- [Work order]
Please retype the data below in full.

[Data entries]
----
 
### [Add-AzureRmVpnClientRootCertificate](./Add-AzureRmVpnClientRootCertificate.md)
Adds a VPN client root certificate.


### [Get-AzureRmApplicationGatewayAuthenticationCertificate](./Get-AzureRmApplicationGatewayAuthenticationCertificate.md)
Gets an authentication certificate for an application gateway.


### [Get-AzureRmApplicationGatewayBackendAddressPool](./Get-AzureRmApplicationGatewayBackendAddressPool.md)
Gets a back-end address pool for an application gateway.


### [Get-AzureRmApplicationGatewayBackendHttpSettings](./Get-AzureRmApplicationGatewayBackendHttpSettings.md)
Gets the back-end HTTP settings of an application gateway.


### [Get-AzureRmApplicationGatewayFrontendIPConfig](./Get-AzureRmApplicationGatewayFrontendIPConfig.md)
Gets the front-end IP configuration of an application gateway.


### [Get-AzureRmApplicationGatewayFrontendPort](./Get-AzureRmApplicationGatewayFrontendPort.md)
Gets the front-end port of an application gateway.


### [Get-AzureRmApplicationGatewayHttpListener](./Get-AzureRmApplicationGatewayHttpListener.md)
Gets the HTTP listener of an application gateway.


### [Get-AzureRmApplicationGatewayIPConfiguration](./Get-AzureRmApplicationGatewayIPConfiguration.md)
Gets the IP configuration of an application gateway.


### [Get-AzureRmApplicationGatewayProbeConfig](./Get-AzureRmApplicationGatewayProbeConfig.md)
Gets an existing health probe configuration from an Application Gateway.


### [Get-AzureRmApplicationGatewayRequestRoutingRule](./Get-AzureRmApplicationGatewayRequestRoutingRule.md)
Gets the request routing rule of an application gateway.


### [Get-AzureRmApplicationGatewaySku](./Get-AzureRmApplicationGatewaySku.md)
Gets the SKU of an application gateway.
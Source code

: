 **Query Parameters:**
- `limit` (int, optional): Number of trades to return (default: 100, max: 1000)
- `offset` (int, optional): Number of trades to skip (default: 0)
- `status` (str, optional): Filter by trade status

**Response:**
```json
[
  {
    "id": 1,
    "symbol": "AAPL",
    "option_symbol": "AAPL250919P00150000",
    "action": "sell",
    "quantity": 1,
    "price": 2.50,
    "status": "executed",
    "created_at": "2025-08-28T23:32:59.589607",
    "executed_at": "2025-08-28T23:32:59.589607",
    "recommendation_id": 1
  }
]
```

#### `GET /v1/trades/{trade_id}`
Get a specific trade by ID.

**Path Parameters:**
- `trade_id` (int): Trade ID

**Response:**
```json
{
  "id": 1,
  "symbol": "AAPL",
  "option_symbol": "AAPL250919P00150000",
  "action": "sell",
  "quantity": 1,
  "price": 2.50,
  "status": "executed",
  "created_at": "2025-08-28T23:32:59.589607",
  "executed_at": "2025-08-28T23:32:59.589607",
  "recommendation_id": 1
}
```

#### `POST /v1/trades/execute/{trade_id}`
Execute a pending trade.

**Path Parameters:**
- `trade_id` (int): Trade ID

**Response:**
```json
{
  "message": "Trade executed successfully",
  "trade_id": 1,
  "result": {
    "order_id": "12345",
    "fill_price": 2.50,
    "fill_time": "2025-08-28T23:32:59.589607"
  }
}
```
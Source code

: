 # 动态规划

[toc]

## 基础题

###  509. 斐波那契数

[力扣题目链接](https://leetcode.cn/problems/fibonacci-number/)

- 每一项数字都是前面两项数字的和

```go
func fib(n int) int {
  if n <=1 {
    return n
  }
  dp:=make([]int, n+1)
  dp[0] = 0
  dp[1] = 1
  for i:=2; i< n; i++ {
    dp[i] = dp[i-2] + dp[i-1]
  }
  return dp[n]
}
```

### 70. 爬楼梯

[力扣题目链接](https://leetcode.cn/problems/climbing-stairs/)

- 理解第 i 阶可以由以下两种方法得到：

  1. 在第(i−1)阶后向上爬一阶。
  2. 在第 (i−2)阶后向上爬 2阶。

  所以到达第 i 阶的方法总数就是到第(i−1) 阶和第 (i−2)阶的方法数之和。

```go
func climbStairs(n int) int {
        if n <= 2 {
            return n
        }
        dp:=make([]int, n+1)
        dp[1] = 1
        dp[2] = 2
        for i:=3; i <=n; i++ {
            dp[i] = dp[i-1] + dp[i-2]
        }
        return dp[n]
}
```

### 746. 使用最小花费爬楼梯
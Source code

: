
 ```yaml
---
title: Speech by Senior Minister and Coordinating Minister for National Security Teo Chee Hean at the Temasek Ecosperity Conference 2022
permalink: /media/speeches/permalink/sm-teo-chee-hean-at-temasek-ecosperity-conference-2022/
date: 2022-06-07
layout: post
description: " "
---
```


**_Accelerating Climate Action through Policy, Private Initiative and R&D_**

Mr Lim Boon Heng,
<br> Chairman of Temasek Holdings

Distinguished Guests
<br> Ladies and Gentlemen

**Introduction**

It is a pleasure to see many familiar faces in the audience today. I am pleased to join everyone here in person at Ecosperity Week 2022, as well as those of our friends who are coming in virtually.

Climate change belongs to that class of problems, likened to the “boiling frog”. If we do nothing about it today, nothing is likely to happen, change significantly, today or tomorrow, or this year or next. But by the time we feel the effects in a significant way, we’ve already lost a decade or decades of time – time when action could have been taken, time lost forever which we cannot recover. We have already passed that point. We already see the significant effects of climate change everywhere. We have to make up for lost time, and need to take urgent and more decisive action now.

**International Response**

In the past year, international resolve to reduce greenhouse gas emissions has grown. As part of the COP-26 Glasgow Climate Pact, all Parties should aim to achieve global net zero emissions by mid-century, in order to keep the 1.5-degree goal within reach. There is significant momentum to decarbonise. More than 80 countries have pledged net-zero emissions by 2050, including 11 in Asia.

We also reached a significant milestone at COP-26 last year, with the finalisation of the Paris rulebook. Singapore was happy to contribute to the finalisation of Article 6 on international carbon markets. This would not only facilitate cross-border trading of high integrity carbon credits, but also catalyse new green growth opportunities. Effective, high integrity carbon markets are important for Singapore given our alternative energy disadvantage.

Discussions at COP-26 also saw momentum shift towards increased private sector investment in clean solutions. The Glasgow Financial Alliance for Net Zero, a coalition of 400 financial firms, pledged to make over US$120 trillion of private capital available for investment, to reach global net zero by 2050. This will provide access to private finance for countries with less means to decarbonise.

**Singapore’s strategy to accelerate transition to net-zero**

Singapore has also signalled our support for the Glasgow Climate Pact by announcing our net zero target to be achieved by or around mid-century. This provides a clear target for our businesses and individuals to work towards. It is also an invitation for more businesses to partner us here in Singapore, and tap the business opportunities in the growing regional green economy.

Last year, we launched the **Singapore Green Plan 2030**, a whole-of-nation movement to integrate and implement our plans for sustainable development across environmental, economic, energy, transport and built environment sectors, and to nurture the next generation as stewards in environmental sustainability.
----
- [Result]
### [Add-AzureRmVpnClientRootCertificate](./Add-AzureRmVpnClientRootCertificate.md)
Adds a VPN client root certificate.


### [Get-AzureRmApplicationGatewayAuthenticationCertificate](./Get-AzureRmApplicationGatewayAuthenticationCertificate.md)
Gets an authentication certificate for an application gateway.


### [Get-AzureRmApplicationGatewayBackendAddressPool](./Get-AzureRmApplicationGatewayBackendAddressPool.md)
Gets a back-end address pool for an application gateway.


### [Get-AzureRmApplicationGatewayBackendHttpSettings](./Get-AzureRmApplicationGatewayBackendHttpSettings.md)
Gets the back-end HTTP settings of an application gateway.


### [Get-AzureRmApplicationGatewayFrontendIPConfig](./Get-AzureRmApplicationGatewayFrontendIPConfig.md)
Gets the front-end IP configuration of an application gateway.


### [Get-AzureRmApplicationGatewayFrontendPort](./Get-AzureRmApplicationGatewayFrontendPort.md)
Gets the front-end port of an application gateway.


### [Get-AzureRmApplicationGatewayHttpListener](./Get-AzureRmApplicationGatewayHttpListener.md)
Gets the HTTP listener of an application gateway.


### [Get-AzureRmApplicationGatewayIPConfiguration](./Get-AzureRmApplicationGatewayIPConfiguration.md)
Gets the IP configuration of an application gateway.


### [Get-AzureRmApplicationGatewayProbeConfig](./Get-AzureRmApplicationGatewayProbeConfig.md)
Gets an existing health probe configuration from an Application Gateway.


### [Get-AzureRmApplicationGatewayRequestRoutingRule](./Get-AzureRmApplicationGatewayRequestRoutingRule.md)
Gets the request routing rule of an application gateway.


### [Get-AzureRmApplicationGatewaySku](./Get-AzureRmApplicationGatewaySku.md)
Gets the SKU of an application gateway.
Source code

: **Query Parameters:**
- `limit` (int, optional): Number of trades to return (default: 100, max: 1000)
- `offset` (int, optional): Number of trades to skip (default: 0)
- `status` (str, optional): Filter by trade status

**Response:**
```json
[
  {
    "id": 1,
    "symbol": "AAPL",
    "option_symbol": "AAPL250919P00150000",
    "action": "sell",
    "quantity": 1,
    "price": 2.50,
    "status": "executed",
    "created_at": "2025-08-28T23:32:59.589607",
    "executed_at": "2025-08-28T23:32:59.589607",
    "recommendation_id": 1
  }
]
```

#### `GET /v1/trades/{trade_id}`
Get a specific trade by ID.

**Path Parameters:**
- `trade_id` (int): Trade ID

**Response:**
```json
{
  "id": 1,
  "symbol": "AAPL",
  "option_symbol": "AAPL250919P00150000",
  "action": "sell",
  "quantity": 1,
  "price": 2.50,
  "status": "executed",
  "created_at": "2025-08-28T23:32:59.589607",
  "executed_at": "2025-08-28T23:32:59.589607",
  "recommendation_id": 1
}
```

#### `POST /v1/trades/execute/{trade_id}`
Execute a pending trade.

**Path Parameters:**
- `trade_id` (int): Trade ID

**Response:**
```json
{
  "message": "Trade executed successfully",
  "trade_id": 1,
  "result": {
    "order_id": "12345",
    "fill_price": 2.50,
    "fill_time": "2025-08-28T23:32:59.589607"
  }
}
```
Source code

: # 动态规划

[toc]

## 基础题

###  509. 斐波那契数

[力扣题目链接](https://leetcode.cn/problems/fibonacci-number/)

- 每一项数字都是前面两项数字的和

```go
func fib(n int) int {
  if n <=1 {
    return n
  }
  dp:=make([]int, n+1)
  dp[0] = 0
  dp[1] = 1
  for i:=2; i< n; i++ {
    dp[i] = dp[i-2] + dp[i-1]
  }
  return dp[n]
}
```

### 70. 爬楼梯

[力扣题目链接](https://leetcode.cn/problems/climbing-stairs/)

- 理解第 i 阶可以由以下两种方法得到：

  1. 在第(i−1)阶后向上爬一阶。
  2. 在第 (i−2)阶后向上爬 2阶。

  所以到达第 i 阶的方法总数就是到第(i−1) 阶和第 (i−2)阶的方法数之和。

```go
func climbStairs(n int) int {
        if n <= 2 {
            return n
        }
        dp:=make([]int, n+1)
        dp[1] = 1
        dp[2] = 2
        for i:=3; i <=n; i++ {
            dp[i] = dp[i-1] + dp[i-2]
        }
        return dp[n]
}
```

### 746. 使用最小花费爬楼梯
Source code

:
 ```yaml
---
title: Speech by Senior Minister and Coordinating Minister for National Security Teo Chee Hean at the Temasek Ecosperity Conference 2022
permalink: /media/speeches/permalink/sm-teo-chee-hean-at-temasek-ecosperity-conference-2022/
date: 2022-06-07
layout: post
description: " "
---
```


**_Accelerating Climate Action through Policy, Private Initiative and R&D_**

Mr Lim Boon Heng,
<br> Chairman of Temasek Holdings

Distinguished Guests
<br> Ladies and Gentlemen

**Introduction**

It is a pleasure to see many familiar faces in the audience today. I am pleased to join everyone here in person at Ecosperity Week 2022, as well as those of our friends who are coming in virtually.

Climate change belongs to that class of problems, likened to the “boiling frog”. If we do nothing about it today, nothing is likely to happen, change significantly, today or tomorrow, or this year or next. But by the time we feel the effects in a significant way, we’ve already lost a decade or decades of time – time when action could have been taken, time lost forever which we cannot recover. We have already passed that point. We already see the significant effects of climate change everywhere. We have to make up for lost time, and need to take urgent and more decisive action now.

**International Response**

In the past year, international resolve to reduce greenhouse gas emissions has grown. As part of the COP-26 Glasgow Climate Pact, all Parties should aim to achieve global net zero emissions by mid-century, in order to keep the 1.5-degree goal within reach. There is significant momentum to decarbonise. More than 80 countries have pledged net-zero emissions by 2050, including 11 in Asia.

We also reached a significant milestone at COP-26 last year, with the finalisation of the Paris rulebook. Singapore was happy to contribute to the finalisation of Article 6 on international carbon markets. This would not only facilitate cross-border trading of high integrity carbon credits, but also catalyse new green growth opportunities. Effective, high integrity carbon markets are important for Singapore given our alternative energy disadvantage.

Discussions at COP-26 also saw momentum shift towards increased private sector investment in clean solutions. The Glasgow Financial Alliance for Net Zero, a coalition of 400 financial firms, pledged to make over US$120 trillion of private capital available for investment, to reach global net zero by 2050. This will provide access to private finance for countries with less means to decarbonise.

**Singapore’s strategy to accelerate transition to net-zero**

Singapore has also signalled our support for the Glasgow Climate Pact by announcing our net zero target to be achieved by or around mid-century. This provides a clear target for our businesses and individuals to work towards. It is also an invitation for more businesses to partner us here in Singapore, and tap the business opportunities in the growing regional green economy.

Last year, we launched the **Singapore Green Plan 2030**, a whole-of-nation movement to integrate and implement our plans for sustainable development across environmental, economic, energy, transport and built environment sectors, and to nurture the next generation as stewards in environmental sustainability.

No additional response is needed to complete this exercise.